This was fine as long as the market rose. Yet the market ultimately fell, having become crowded with speculators who fueled a construction frenzy that created a housing surplus.
Now unable to sell their houses, and therefore also unable to repay their mortgages, 1.3 million houses were foreclosed and their inhabitants evicted in 2007 alone, reflecting $0.5 trillion in lost debts.
The regulatory dereliction behind this catastrophe reflected the ultra-capitalist Greenspan’s dogma that the markets would regulate themselves, and that supply and demand are predestined to always meet. In reality, the homeless remained homeless despite their demand, and indeed were now also penniless and deep in debt.

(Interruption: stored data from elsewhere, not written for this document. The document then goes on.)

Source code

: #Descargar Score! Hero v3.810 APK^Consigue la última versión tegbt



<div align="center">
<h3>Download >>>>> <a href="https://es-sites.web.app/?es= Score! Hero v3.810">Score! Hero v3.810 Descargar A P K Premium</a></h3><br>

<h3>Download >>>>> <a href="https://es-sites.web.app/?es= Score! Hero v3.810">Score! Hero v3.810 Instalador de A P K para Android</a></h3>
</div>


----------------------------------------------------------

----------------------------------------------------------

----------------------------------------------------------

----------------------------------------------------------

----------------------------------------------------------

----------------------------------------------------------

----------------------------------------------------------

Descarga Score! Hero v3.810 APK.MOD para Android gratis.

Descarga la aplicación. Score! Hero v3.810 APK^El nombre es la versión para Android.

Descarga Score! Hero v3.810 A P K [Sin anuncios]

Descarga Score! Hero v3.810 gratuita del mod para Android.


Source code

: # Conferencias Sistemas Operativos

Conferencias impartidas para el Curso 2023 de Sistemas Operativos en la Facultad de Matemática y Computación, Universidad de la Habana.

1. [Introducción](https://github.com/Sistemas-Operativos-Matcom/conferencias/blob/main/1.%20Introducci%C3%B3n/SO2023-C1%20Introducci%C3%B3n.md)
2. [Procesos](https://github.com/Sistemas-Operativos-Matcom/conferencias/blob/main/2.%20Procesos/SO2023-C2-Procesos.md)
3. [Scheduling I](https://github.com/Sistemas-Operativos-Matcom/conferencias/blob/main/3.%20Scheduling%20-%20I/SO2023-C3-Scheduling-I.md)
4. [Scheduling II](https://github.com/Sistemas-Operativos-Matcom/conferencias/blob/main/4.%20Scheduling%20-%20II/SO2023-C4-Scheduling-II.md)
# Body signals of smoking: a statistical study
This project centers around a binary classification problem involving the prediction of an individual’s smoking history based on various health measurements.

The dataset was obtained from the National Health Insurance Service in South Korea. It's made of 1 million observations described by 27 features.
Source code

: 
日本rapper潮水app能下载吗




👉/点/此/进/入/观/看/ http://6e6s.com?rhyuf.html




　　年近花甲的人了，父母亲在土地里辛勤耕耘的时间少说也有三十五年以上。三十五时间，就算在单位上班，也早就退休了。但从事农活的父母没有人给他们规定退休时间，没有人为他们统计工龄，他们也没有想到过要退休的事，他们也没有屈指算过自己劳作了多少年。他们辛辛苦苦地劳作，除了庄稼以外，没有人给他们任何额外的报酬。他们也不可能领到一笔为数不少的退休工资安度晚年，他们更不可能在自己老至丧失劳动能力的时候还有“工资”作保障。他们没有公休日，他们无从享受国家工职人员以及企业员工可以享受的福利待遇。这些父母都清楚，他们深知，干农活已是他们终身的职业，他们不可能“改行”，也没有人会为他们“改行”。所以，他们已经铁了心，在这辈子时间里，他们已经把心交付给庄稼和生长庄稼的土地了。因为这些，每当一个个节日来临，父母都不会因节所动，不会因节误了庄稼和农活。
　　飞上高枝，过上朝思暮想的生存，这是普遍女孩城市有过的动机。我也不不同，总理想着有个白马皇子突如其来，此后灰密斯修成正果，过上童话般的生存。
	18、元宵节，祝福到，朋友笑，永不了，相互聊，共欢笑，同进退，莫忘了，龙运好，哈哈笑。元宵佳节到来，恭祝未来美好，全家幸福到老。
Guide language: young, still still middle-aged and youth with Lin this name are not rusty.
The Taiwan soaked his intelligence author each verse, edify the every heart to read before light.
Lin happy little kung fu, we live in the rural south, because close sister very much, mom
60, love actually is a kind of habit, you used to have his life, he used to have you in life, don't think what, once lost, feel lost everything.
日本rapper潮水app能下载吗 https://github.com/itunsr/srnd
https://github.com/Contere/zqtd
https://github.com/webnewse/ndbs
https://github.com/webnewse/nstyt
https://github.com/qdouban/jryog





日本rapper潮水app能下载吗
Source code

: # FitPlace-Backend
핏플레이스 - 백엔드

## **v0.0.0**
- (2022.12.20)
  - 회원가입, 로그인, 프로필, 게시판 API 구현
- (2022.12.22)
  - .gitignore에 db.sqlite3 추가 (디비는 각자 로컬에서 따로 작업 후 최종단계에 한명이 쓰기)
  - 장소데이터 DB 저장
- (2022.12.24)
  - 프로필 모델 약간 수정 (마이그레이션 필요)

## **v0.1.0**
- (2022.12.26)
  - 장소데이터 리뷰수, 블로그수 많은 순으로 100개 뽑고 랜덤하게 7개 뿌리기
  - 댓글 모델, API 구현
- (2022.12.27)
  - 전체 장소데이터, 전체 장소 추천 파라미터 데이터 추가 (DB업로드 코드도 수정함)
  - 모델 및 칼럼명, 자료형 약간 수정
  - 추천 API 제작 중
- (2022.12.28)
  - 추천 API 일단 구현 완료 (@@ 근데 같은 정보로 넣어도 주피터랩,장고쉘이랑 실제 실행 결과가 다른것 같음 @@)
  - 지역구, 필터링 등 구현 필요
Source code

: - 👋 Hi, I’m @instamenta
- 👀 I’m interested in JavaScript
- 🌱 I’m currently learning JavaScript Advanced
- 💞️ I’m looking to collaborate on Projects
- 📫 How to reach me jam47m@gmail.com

Greenspan, in other words, was for this fiasco what Moshe Dayan was for the Yom Kippur War. However, lurking behind Greenspan, whose eclipse was intellectual, were thousands of businesspeople whose eclipse was moral.
Horizontally, in state after state and in deal after deal, greedy lenders misled poor borrowers into the financial holes where they now were trapped.
Vertically, what began down in the provincial mortgage bank climbed like an inferno to the executive suites atop Wall Street’s spires, where investment bankers now pushed wealthy clients into the boiling housing market by making them buy newly minted financial deformities with code names like CDOs (collateralized debt obligations) and MBSes (mortgage based securities).
This financial orgy happened not only because of the regulators’ license, but also, and more crucially, because of the politicians’ response to September 11.
FACED WITH the attacks on Manhattan and the Pentagon, the politicians followed Greenspan’s example, which in that situation was actually prudent.
Fearing that the attacks’ shock would inspire economic pessimism and thus depress consumer demand and trigger recession, the Fed gradually cut interest rates, which fell from 3.5% to 1.75%, their lowest level in 40 years.
It was in that spirit that president George W. Bush told the American people to go shopping and to “get down to Disney World” and to “Take your families and enjoy life.” That is not what a nation under attack is to be told. Instead, the American public should have been told not to shop but to fight, and fighting had to entail some kind of self-sacrifice and national enlistment, whether to guard public places or for young adults to join the police, the FBI or the fire department.
Alas, the people were told to feast, and the government showed the way, by cutting taxes even while waging two exorbitant wars. That is why Bush ended his presidency with a record $0.5t. budget deficit and more than $9t. in overall national debt, nearly twice its size before September 11.
Having seen and heard their leaders, the people also borrowed and spent, and households, like the government, sank in debt.
This could all have been avoided had the free world’s leaders not been noblemen like Bush and Greenspan, who did not live among the Americans who were to eke out a living when new economic powers made it impossible for them to manufacture half the world’s industrial output – as their parents did half a century before September 11.
This leadership had no gospel for the American middle class, whose relative income froze since the mid-1970s after having risen 90% in 1948-1974, while the richest 1%’s relative income soared 275% in 1979-2007, as cited in Nadav Eyal’s The Revolt Against Globalization (Hebrew).
A decade on, some delude themselves that Wall Street’s restored vigor means the meltdown’s message has been absorbed and the ailments it exposed have been cured. They weren’t.
The free world’s middle classes and proletariats are even more fearful today than they were a decade ago for their jobs, incomes, savings, cultural identities and social status.
The meltdown that was September 11’s sequel was but a prelude to a social tempest whose blackish clouds – from Brexit through Trump to the resurgence of European populism, xenophobia and neo-fascism – are already lining the horizon.